» TO DO: Search each line below for the word "https" and list those that contain it.

» AVAILABLE DATA:
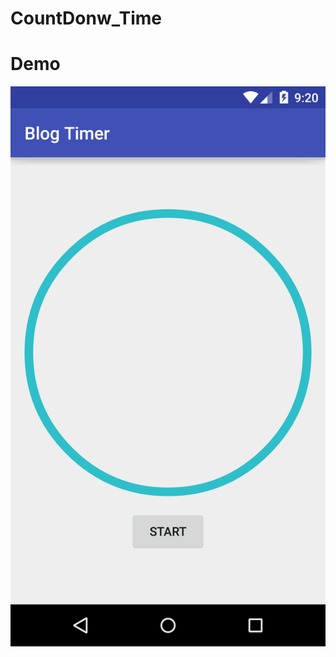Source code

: # CountDonw_Time

# Demo

![](https://github.com/bulbulhossen/CountDonw_Time/blob/master/demo.png?raw=true)

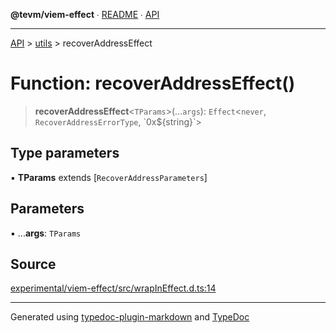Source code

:**@tevm/viem-effect** ∙ [README](../../README.md) ∙ [API](../../API.md)

***

[API](../../API.md) > [utils](../README.md) > recoverAddressEffect

# Function: recoverAddressEffect()

> **recoverAddressEffect**\<`TParams`\>(...`args`): `Effect`\<`never`, `RecoverAddressErrorType`, \`0x${string}\`\>

## Type parameters

▪ **TParams** extends [`RecoverAddressParameters`]

## Parameters

▪ ...**args**: `TParams`

## Source

[experimental/viem-effect/src/wrapInEffect.d.ts:14](https://github.com/evmts/tevm-monorepo/blob/main/experimental/viem-effect/src/wrapInEffect.d.ts#L14)

***
Generated using [typedoc-plugin-markdown](https://www.npmjs.com/package/typedoc-plugin-markdown) and [TypeDoc](https://typedoc.org/)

» RESPONSE BOX:
![](https://github.com/bulbulhossen/CountDonw_Time/blob/master/demo.png?raw=true)
[experimental/viem-effect/src/wrapInEffect.d.ts:14](https://github.com/evmts/tevm-monorepo/blob/main/experimental/viem-effect/src/wrapInEffect.d.ts#L14)
Generated using [typedoc-plugin-markdown](https://www.npmjs.com/package/typedoc-plugin-markdown) and [TypeDoc](https://typedoc.org/)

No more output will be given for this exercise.